Et puis, les amis de Corneille et les ennemis de Racine avaient décidé que l'auteur d'Andromaque ne pouvait pas faire une bonne tragédie romaine, et que Britannicus tomberait. D'après un récit souvent cité de Boursault, «les auteurs qui ont la malice de s'attrouper pour décider souverainement des pièces de théâtre et qui s'asseyaient d'ordinaire sur un banc qu'on appelle le banc formidable, s'étaient dispersés de peur de se faire reconnaître». Le vieux Corneille était seul dans une loge, plein de malveillance contre le jeune intrus qui lui disputait ses Romains.

Boileau aussi était là.

Son visage, dit Boursault croyant le railler, son visage, qui, au besoin passerait pour un répertoire des caractères, des passions, éprouvait toutes celles de la pièce l'une après l'autre, et se transformait comme un caméléon à mesure que les acteurs débitaient leurs rôles… Je ne sais rien de plus obligeant que d'avoir à point nommé un fond de joie et un fond de tristesse au très humble service de M. Racine.

Et nous disons, nous: «Ah! le brave homme!»

Mais les ennemis du poète étaient trop nombreux et trop acharnés. Ils tournaient tout à la plaisanterie.

… Le jeune Britannicus, dit Boursault, qui avait quitté la bavette depuis peu et qui semblait élevé dans la crainte de Jupiter Capitolin… D'autres, dit-il encore, furent si touchés de voir Junie s'aller rendre religieuse de l'ordre de Vesta, qu'ils auraient nommé cet ouvrage une tragédie chrétienne si l'on ne les eût assurés que Vesta ne l'était pas.

Le vieux Corneille, avec une affectation d'impartialité, faisait des remarques doctes et relevait les anachronismes de la pièce. Il reprochait à l'auteur d'avoir fait vivre Britannicus et Narcisse deux ans de plus qu'ils n'ont vécu (lui qui, dans Héraclius, avait prolongé de douze ans le règne de Phocas).
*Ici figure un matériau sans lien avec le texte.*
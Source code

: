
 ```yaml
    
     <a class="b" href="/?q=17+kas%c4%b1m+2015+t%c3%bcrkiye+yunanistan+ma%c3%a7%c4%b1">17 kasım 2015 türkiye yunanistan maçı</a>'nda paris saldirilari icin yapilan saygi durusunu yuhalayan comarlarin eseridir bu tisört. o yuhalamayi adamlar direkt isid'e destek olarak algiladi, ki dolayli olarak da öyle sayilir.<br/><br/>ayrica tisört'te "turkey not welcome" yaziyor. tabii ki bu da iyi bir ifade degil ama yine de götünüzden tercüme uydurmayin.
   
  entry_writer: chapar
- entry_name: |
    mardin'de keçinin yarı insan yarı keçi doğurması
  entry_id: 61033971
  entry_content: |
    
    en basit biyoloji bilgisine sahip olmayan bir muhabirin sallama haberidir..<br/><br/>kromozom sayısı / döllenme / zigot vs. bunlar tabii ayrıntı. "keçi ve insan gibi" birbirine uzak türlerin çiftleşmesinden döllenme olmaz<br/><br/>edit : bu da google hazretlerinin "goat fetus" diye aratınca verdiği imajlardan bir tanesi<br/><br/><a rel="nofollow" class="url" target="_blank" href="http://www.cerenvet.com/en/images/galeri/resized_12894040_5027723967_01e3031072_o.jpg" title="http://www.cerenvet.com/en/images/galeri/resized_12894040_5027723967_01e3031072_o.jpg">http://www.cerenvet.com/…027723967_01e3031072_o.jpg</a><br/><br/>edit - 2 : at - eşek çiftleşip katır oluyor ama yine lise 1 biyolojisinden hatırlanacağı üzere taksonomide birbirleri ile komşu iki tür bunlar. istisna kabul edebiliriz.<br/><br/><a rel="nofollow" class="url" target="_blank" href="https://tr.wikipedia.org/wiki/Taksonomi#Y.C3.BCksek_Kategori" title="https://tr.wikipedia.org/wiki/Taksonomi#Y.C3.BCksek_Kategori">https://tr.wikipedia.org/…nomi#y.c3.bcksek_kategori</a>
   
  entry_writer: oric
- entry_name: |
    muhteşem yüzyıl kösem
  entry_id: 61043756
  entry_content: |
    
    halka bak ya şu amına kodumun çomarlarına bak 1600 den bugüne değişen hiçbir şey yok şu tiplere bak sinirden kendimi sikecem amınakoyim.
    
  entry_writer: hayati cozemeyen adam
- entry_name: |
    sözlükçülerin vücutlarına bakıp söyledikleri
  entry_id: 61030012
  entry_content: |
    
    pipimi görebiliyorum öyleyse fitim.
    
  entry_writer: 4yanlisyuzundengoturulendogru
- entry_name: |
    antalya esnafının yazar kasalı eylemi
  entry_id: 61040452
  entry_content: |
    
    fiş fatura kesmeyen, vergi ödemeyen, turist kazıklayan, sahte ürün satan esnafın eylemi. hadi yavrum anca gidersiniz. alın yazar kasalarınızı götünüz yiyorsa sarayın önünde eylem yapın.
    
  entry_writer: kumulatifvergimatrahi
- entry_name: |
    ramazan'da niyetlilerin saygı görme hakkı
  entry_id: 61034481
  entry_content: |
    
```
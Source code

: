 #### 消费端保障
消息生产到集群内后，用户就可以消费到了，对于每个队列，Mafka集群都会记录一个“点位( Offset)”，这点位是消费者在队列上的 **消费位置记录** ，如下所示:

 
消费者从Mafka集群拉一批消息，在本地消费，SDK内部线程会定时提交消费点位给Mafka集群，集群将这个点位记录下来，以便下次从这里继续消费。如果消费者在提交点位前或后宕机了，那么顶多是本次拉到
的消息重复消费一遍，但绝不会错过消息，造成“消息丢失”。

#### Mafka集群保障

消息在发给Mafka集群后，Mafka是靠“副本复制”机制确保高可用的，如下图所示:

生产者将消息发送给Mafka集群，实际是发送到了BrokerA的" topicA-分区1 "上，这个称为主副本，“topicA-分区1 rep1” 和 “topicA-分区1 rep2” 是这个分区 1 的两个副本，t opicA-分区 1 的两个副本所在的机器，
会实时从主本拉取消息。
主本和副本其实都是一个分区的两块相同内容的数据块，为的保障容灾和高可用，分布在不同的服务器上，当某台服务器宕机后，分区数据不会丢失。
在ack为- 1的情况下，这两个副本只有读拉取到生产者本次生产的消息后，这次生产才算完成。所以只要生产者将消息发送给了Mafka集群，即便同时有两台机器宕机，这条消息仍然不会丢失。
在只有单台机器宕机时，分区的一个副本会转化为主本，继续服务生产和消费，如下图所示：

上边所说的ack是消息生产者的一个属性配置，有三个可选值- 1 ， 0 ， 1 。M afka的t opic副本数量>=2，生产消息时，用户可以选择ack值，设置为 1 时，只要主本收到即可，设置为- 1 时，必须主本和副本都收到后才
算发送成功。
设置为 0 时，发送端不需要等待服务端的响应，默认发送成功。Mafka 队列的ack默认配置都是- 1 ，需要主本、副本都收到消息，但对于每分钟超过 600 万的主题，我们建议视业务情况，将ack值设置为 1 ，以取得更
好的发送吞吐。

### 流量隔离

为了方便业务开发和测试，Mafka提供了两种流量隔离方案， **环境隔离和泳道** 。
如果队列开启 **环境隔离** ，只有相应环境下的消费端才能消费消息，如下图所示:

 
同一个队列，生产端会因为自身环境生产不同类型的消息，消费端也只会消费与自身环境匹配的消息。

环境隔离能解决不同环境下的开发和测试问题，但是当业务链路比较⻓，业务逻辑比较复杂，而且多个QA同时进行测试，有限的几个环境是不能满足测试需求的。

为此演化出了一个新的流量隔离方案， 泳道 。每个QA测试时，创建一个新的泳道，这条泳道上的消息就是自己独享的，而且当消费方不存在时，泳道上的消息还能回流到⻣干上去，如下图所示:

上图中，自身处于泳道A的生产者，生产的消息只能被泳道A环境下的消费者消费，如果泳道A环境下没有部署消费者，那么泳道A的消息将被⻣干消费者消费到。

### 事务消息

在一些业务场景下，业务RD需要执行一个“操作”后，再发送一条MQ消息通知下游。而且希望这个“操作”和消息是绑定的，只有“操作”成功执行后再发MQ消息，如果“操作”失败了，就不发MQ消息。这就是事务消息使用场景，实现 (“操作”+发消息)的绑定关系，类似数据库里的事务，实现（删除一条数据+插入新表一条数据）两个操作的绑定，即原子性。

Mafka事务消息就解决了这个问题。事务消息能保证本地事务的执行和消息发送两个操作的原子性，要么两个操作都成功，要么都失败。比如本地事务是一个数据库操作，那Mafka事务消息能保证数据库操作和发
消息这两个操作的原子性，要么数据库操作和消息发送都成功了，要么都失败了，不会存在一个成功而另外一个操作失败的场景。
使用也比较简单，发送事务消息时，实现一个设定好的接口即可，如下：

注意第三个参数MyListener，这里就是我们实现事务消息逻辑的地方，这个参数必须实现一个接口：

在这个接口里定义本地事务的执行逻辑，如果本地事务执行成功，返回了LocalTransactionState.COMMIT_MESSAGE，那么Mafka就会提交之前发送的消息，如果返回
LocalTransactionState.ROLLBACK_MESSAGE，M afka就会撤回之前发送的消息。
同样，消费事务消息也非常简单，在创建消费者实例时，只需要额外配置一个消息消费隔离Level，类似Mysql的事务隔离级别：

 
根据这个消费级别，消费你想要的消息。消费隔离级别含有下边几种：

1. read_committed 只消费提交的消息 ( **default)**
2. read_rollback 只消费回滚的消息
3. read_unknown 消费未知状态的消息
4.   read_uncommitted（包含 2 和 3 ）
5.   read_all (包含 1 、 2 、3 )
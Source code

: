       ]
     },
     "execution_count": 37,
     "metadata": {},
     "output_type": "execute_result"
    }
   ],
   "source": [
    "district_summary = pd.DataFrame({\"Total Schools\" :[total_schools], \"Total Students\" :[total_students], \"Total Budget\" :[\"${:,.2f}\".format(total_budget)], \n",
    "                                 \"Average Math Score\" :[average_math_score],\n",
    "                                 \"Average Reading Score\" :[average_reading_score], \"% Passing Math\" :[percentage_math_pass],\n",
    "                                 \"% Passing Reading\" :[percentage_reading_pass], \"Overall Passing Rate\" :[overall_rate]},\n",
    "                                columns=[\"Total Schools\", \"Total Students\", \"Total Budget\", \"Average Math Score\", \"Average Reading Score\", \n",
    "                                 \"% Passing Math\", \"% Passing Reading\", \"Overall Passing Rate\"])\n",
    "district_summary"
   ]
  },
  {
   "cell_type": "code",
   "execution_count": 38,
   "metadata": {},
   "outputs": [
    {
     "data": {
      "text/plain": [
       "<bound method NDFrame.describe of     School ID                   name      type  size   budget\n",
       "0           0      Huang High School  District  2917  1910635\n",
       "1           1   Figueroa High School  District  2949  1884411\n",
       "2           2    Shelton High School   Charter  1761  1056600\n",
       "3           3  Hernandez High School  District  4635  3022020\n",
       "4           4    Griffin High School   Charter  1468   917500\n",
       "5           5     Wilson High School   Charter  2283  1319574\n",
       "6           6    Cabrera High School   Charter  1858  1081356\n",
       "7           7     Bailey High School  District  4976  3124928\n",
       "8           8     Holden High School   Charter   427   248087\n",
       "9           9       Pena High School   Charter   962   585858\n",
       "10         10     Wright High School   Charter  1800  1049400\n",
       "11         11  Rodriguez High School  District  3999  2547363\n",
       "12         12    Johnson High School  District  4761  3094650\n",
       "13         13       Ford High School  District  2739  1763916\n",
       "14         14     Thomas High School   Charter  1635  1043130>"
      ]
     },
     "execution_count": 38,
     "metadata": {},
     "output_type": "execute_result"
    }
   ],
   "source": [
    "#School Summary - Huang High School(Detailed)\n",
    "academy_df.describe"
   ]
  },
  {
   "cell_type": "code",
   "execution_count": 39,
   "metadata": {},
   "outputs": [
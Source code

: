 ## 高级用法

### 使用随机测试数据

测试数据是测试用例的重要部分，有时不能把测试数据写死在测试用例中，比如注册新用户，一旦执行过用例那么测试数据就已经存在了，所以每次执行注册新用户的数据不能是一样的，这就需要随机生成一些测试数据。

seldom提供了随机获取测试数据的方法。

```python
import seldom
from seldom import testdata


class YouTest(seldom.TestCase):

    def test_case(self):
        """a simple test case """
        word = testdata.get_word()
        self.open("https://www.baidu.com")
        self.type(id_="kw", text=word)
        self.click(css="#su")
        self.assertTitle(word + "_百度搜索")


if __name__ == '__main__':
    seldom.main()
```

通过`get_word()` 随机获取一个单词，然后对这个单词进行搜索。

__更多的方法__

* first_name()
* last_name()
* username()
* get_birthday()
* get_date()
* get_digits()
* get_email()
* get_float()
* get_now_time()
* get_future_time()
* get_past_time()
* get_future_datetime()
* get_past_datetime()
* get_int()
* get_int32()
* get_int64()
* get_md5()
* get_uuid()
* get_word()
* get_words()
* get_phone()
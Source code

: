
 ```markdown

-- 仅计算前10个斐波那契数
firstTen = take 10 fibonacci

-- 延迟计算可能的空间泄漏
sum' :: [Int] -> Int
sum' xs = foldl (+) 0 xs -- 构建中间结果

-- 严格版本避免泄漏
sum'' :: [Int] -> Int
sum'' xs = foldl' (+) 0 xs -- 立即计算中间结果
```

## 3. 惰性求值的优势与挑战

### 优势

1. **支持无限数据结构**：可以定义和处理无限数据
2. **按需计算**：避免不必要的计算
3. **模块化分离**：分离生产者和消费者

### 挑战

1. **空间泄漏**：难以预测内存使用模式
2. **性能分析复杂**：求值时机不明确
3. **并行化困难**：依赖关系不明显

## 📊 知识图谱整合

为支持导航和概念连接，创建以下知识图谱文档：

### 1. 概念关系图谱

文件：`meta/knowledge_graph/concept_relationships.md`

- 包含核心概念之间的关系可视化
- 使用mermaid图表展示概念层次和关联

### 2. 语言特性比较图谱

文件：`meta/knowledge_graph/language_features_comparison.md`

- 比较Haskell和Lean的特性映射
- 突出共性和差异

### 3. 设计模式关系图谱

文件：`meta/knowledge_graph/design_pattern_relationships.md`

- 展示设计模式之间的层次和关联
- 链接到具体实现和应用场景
Boursault (dans l'introduction du petit roman d'Arthémise et Poliante) rapporte les sentiments des malins auprès desquels il se trouvait placé:

Agrippine leur a paru fière sans sujet, Burrhus, vertueux sans dessein, Britannicus amoureux sans jugement, Narcisse lâche sans prétexte, Junie constante sans fermeté, et Néron cruel sans malice.

Plus loin, il dit «que le premier acte promet quelque chose de fort beau et que le second ne le dément pas, mais qu'au troisième il semble que l'auteur se soit lassé de travailler, et que le quatrième ne laisserait pas de faire oublier qu'on s'est ennuyé au précédent, si, dans le cinquième, la façon dont Britannicus est empoisonné et celle dont Junie se rend vestale ne faisaient pas pitié». Voilà la critique du temps, j'entends celle qui se faisait au théâtre même, puis dans les feuilles. Il lui arrivait d'être aussi peu définitive que celle d'aujourd'hui.